- Exercise aim
Give the line with "Administrator" again, along with every line below it to the end of the records, word for word.

- Material for the task
····················

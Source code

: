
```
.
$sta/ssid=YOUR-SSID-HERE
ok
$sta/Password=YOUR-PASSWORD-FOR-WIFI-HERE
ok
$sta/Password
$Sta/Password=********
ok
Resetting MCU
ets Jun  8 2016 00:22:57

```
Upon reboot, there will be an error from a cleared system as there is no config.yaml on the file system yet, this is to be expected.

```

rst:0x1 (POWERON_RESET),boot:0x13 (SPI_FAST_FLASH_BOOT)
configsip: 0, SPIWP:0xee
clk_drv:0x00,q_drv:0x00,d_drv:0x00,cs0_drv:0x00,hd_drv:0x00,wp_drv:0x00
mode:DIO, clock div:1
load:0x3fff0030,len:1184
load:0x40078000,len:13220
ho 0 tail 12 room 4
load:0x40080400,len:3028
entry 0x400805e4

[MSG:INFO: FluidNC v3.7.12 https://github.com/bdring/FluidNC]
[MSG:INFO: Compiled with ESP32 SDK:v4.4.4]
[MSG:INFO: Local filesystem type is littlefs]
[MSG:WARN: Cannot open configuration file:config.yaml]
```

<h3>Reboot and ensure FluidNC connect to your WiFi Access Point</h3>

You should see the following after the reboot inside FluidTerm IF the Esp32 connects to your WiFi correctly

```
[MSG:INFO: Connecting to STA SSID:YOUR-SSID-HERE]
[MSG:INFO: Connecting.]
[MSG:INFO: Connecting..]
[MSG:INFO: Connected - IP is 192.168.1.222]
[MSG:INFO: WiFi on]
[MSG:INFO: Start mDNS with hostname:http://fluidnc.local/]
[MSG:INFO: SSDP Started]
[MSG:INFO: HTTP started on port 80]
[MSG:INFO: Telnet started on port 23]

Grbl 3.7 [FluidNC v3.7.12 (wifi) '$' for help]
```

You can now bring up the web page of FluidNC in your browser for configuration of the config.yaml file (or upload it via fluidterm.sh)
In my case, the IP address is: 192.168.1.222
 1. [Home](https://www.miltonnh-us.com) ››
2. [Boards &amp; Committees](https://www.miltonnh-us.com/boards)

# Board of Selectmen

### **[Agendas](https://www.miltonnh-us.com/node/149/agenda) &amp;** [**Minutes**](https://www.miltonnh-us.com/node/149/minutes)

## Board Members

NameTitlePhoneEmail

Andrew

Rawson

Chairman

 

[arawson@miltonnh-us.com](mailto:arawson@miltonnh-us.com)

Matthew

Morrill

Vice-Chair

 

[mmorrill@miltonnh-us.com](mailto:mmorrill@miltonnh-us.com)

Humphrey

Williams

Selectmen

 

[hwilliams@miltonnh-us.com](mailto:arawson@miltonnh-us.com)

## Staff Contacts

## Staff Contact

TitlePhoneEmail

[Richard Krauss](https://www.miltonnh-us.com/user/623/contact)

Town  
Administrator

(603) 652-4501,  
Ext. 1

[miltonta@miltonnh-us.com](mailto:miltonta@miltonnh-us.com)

····················

- Solution to this task
Administrator

(603) 652-4501,  
Ext. 1

[miltonta@miltonnh-us.com](mailto:miltonta@miltonnh-us.com)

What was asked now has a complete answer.